Source material:

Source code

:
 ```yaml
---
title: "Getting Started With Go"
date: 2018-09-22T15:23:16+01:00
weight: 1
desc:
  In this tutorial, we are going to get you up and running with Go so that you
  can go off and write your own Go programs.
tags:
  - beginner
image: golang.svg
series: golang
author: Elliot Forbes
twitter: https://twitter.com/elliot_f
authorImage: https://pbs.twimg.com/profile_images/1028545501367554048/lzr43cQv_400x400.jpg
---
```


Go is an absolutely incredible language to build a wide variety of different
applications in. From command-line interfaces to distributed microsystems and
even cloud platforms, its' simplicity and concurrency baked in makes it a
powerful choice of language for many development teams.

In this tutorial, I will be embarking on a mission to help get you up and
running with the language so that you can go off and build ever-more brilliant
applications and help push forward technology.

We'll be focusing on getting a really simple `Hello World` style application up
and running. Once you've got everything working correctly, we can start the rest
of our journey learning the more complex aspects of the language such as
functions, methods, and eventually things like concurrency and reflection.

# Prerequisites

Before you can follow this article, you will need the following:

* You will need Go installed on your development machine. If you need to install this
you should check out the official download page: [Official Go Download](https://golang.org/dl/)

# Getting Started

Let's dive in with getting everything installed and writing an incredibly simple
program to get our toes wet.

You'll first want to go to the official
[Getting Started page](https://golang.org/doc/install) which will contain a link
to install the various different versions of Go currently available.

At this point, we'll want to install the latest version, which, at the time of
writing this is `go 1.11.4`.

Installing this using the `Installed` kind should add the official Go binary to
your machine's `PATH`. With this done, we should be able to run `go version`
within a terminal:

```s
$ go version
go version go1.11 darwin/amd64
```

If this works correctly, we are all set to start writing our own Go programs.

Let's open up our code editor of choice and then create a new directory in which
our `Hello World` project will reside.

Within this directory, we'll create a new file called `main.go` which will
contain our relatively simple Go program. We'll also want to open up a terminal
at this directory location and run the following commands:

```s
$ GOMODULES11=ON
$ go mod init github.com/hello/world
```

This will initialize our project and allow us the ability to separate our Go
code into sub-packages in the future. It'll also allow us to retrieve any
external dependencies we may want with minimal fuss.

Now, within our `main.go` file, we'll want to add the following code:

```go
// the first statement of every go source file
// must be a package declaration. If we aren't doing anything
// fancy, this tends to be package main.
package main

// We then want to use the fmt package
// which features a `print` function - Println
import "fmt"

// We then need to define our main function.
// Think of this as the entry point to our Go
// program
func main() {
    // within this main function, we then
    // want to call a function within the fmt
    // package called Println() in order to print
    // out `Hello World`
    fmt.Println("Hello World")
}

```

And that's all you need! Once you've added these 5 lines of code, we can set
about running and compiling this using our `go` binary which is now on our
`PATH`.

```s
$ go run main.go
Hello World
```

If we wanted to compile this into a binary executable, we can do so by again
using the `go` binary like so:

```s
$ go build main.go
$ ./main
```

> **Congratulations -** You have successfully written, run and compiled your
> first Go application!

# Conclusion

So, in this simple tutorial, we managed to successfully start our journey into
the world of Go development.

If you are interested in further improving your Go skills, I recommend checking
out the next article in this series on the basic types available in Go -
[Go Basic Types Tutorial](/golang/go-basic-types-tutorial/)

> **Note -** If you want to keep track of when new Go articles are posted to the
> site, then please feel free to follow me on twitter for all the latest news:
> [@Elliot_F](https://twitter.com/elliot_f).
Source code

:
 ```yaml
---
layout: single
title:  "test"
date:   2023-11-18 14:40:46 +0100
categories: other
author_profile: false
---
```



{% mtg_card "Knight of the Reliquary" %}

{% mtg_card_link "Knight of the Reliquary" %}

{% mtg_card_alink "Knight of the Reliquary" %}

* * *

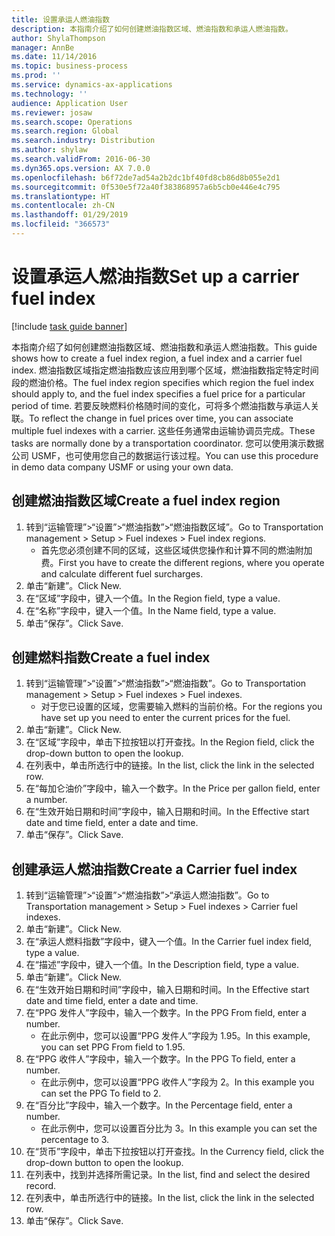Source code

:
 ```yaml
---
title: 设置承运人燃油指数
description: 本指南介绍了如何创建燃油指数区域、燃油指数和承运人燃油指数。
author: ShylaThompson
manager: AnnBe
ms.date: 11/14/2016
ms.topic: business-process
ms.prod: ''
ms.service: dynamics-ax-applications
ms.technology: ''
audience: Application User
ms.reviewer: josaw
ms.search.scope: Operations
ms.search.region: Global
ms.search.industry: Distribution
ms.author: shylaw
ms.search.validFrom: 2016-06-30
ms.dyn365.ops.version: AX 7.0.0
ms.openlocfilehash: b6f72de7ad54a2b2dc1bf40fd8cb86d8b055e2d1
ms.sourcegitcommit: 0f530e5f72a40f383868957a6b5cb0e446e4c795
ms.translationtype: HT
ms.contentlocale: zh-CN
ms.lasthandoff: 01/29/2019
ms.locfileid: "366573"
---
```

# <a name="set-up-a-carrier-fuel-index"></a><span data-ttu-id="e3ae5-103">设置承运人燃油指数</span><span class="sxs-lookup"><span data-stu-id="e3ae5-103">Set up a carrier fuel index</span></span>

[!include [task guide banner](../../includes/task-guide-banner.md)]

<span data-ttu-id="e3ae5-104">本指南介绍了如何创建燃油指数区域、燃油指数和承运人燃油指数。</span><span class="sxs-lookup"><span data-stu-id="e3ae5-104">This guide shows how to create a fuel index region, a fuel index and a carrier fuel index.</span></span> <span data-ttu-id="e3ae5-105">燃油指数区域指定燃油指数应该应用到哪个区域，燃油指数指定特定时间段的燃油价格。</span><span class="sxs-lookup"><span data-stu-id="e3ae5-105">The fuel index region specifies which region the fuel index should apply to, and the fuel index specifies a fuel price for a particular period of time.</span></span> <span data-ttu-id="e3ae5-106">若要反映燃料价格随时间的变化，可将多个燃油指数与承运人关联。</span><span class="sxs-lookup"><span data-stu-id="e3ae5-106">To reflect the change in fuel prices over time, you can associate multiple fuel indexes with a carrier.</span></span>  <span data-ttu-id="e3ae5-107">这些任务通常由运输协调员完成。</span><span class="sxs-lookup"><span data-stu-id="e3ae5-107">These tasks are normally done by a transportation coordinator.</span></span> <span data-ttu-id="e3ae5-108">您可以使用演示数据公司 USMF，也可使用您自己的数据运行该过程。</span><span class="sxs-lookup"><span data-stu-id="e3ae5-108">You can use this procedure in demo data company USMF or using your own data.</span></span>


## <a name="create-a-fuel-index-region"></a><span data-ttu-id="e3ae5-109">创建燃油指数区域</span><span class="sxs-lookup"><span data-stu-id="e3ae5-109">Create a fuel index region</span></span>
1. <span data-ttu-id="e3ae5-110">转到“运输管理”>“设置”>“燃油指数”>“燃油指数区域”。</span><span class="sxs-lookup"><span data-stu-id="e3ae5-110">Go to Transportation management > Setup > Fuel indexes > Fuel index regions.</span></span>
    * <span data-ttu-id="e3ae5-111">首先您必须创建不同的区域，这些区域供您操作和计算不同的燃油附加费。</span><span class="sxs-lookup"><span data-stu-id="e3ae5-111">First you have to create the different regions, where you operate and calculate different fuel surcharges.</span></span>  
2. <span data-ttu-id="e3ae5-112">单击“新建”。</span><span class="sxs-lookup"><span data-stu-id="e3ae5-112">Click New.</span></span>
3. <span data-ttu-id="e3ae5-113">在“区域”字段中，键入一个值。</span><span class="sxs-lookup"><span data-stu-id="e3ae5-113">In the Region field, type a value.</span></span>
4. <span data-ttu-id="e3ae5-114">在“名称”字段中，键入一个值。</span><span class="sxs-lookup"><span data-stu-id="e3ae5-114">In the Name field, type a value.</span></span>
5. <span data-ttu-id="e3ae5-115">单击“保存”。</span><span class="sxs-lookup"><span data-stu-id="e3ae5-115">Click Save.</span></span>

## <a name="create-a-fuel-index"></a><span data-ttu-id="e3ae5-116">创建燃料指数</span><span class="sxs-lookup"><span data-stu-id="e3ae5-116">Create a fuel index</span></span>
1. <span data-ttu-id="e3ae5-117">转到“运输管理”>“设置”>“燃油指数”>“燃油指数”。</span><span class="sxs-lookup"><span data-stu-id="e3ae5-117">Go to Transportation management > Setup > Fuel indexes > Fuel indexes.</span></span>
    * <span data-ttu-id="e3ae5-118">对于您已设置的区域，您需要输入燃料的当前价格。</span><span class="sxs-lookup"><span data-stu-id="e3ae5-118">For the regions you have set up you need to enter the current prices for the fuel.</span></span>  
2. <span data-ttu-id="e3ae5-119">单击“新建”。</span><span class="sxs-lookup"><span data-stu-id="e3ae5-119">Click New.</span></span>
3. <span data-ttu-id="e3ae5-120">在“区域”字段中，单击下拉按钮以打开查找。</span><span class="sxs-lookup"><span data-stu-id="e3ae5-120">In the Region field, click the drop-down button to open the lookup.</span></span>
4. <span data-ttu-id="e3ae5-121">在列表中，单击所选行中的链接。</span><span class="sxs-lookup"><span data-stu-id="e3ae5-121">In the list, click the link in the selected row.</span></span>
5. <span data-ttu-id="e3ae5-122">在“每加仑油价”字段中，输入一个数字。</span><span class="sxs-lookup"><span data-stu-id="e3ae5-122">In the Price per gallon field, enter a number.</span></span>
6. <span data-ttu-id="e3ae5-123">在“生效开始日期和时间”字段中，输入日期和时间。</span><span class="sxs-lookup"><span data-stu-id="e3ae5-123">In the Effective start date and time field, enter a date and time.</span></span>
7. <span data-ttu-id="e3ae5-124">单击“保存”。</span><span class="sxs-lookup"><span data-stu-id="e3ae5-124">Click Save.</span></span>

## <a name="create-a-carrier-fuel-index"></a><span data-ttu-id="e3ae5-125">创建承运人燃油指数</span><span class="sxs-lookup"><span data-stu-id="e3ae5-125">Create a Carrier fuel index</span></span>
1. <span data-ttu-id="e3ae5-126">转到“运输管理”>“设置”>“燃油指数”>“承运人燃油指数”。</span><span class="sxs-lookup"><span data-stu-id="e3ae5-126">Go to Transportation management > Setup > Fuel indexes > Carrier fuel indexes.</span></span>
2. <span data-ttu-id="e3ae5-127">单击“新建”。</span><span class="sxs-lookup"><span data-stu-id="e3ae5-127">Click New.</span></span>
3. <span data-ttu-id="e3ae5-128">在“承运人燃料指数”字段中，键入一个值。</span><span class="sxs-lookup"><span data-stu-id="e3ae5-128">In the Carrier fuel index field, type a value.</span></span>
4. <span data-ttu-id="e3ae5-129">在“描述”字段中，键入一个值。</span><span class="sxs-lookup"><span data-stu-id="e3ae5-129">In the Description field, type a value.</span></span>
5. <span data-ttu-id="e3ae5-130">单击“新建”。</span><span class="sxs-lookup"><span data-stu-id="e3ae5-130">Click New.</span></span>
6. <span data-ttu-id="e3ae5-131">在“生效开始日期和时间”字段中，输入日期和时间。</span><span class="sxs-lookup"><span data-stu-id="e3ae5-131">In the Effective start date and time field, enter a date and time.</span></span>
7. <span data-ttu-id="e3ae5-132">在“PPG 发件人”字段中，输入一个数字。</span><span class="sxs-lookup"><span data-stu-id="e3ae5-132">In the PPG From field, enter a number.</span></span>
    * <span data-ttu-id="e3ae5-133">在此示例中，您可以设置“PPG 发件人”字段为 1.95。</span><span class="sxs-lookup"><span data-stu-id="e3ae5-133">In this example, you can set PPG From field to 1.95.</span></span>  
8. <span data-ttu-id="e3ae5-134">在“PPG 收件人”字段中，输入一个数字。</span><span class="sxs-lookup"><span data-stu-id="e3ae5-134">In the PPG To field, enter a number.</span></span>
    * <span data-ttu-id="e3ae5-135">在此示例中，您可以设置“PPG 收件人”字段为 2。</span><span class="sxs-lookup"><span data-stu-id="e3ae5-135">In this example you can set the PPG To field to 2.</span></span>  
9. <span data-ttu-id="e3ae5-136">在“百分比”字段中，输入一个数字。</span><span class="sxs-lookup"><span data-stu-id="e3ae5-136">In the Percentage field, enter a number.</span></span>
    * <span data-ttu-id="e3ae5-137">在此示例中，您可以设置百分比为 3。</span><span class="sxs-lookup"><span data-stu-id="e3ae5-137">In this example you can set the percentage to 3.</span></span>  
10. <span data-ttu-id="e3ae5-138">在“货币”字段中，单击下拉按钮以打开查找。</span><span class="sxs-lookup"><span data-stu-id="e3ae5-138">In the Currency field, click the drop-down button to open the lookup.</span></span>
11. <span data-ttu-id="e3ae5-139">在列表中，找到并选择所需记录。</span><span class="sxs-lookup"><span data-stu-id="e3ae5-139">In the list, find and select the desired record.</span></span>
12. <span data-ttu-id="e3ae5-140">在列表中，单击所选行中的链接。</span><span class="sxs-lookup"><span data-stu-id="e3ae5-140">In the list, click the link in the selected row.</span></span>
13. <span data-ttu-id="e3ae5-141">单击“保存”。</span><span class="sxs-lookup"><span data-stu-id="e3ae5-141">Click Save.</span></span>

Work order:
What you give back must be the stretch above, starting at the line with "Installing this using" and ending at the line with "If this works", copied exactly.

Result for this exercise:
Installing this using the `Installed` kind should add the official Go binary to
your machine's `PATH`. With this done, we should be able to run `go version`
within a terminal:

```s
$ go version
go version go1.11 darwin/amd64
```

If this works correctly, we are all set to start writing our own Go programs.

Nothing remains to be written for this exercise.